*** Dataset extract ***

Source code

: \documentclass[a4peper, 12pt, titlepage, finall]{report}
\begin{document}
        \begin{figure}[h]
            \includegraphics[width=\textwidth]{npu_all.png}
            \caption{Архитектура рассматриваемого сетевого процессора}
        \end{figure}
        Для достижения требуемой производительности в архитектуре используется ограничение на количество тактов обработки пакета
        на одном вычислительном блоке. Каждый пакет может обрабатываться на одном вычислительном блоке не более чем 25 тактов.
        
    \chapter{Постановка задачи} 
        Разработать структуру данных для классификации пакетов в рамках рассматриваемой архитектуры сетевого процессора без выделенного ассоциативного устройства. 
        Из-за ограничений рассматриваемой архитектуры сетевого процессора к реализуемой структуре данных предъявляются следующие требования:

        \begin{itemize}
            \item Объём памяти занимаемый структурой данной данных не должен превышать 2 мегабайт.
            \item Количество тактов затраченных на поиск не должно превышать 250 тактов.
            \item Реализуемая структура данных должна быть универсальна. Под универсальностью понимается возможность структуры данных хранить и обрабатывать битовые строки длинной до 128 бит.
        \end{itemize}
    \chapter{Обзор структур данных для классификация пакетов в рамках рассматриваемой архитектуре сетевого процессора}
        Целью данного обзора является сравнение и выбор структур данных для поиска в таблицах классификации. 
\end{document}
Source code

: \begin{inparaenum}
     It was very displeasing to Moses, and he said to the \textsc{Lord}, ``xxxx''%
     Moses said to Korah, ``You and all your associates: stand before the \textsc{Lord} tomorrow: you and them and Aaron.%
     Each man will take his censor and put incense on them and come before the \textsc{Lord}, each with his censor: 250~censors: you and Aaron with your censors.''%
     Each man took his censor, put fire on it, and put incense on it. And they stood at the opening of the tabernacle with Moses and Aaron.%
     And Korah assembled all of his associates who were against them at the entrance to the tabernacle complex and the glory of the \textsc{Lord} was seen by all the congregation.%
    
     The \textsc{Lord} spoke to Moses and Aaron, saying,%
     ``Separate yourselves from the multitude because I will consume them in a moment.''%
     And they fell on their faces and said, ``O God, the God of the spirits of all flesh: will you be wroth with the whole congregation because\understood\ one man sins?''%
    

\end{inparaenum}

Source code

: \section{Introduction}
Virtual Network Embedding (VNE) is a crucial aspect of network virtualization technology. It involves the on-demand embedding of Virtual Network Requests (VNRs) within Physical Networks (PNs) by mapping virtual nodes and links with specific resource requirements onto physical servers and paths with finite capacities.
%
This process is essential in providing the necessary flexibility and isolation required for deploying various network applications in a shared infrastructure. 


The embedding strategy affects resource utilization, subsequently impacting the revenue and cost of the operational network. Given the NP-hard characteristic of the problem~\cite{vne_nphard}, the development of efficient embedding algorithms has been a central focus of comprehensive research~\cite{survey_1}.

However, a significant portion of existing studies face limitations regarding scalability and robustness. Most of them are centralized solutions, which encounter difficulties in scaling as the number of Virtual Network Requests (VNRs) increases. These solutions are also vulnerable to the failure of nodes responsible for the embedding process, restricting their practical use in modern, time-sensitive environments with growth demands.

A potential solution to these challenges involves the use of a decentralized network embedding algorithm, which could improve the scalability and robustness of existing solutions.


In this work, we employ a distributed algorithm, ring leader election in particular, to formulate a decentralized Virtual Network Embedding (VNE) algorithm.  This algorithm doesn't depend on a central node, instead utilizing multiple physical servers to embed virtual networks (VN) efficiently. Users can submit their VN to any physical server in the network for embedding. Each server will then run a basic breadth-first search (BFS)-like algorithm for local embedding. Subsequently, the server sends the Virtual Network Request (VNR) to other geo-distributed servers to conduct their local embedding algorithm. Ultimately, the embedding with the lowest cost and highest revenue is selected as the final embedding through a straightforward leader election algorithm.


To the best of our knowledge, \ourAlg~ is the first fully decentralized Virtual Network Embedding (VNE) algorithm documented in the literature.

*** End of Dataset extract ***

Required action -
Output the material in full, matching it word for word.

Result of this task -
Source code

: \documentclass[a4peper, 12pt, titlepage, finall]{report}
\begin{document}
        \begin{figure}[h]
            \includegraphics[width=\textwidth]{npu_all.png}
            \caption{Архитектура рассматриваемого сетевого процессора}
        \end{figure}
        Для достижения требуемой производительности в архитектуре используется ограничение на количество тактов обработки пакета
        на одном вычислительном блоке. Каждый пакет может обрабатываться на одном вычислительном блоке не более чем 25 тактов.
        
    \chapter{Постановка задачи} 
        Разработать структуру данных для классификации пакетов в рамках рассматриваемой архитектуры сетевого процессора без выделенного ассоциативного устройства. 
        Из-за ограничений рассматриваемой архитектуры сетевого процессора к реализуемой структуре данных предъявляются следующие требования:

        \begin{itemize}
            \item Объём памяти занимаемый структурой данной данных не должен превышать 2 мегабайт.
            \item Количество тактов затраченных на поиск не должно превышать 250 тактов.
            \item Реализуемая структура данных должна быть универсальна. Под универсальностью понимается возможность структуры данных хранить и обрабатывать битовые строки длинной до 128 бит.
        \end{itemize}
    \chapter{Обзор структур данных для классификация пакетов в рамках рассматриваемой архитектуре сетевого процессора}
        Целью данного обзора является сравнение и выбор структур данных для поиска в таблицах классификации. 
\end{document}
Source code

: \begin{inparaenum}
     It was very displeasing to Moses, and he said to the \textsc{Lord}, ``xxxx''%
     Moses said to Korah, ``You and all your associates: stand before the \textsc{Lord} tomorrow: you and them and Aaron.%
     Each man will take his censor and put incense on them and come before the \textsc{Lord}, each with his censor: 250~censors: you and Aaron with your censors.''%
     Each man took his censor, put fire on it, and put incense on it. And they stood at the opening of the tabernacle with Moses and Aaron.%
     And Korah assembled all of his associates who were against them at the entrance to the tabernacle complex and the glory of the \textsc{Lord} was seen by all the congregation.%
    
     The \textsc{Lord} spoke to Moses and Aaron, saying,%
     ``Separate yourselves from the multitude because I will consume them in a moment.''%
     And they fell on their faces and said, ``O God, the God of the spirits of all flesh: will you be wroth with the whole congregation because\understood\ one man sins?''%
    

\end{inparaenum}

Source code

: \section{Introduction}
Virtual Network Embedding (VNE) is a crucial aspect of network virtualization technology. It involves the on-demand embedding of Virtual Network Requests (VNRs) within Physical Networks (PNs) by mapping virtual nodes and links with specific resource requirements onto physical servers and paths with finite capacities.
%
This process is essential in providing the necessary flexibility and isolation required for deploying various network applications in a shared infrastructure. 


The embedding strategy affects resource utilization, subsequently impacting the revenue and cost of the operational network. Given the NP-hard characteristic of the problem~\cite{vne_nphard}, the development of efficient embedding algorithms has been a central focus of comprehensive research~\cite{survey_1}.

However, a significant portion of existing studies face limitations regarding scalability and robustness. Most of them are centralized solutions, which encounter difficulties in scaling as the number of Virtual Network Requests (VNRs) increases. These solutions are also vulnerable to the failure of nodes responsible for the embedding process, restricting their practical use in modern, time-sensitive environments with growth demands.

A potential solution to these challenges involves the use of a decentralized network embedding algorithm, which could improve the scalability and robustness of existing solutions.


In this work, we employ a distributed algorithm, ring leader election in particular, to formulate a decentralized Virtual Network Embedding (VNE) algorithm.  This algorithm doesn't depend on a central node, instead utilizing multiple physical servers to embed virtual networks (VN) efficiently. Users can submit their VN to any physical server in the network for embedding. Each server will then run a basic breadth-first search (BFS)-like algorithm for local embedding. Subsequently, the server sends the Virtual Network Request (VNR) to other geo-distributed servers to conduct their local embedding algorithm. Ultimately, the embedding with the lowest cost and highest revenue is selected as the final embedding through a straightforward leader election algorithm.


To the best of our knowledge, \ourAlg~ is the first fully decentralized Virtual Network Embedding (VNE) algorithm documented in the literature.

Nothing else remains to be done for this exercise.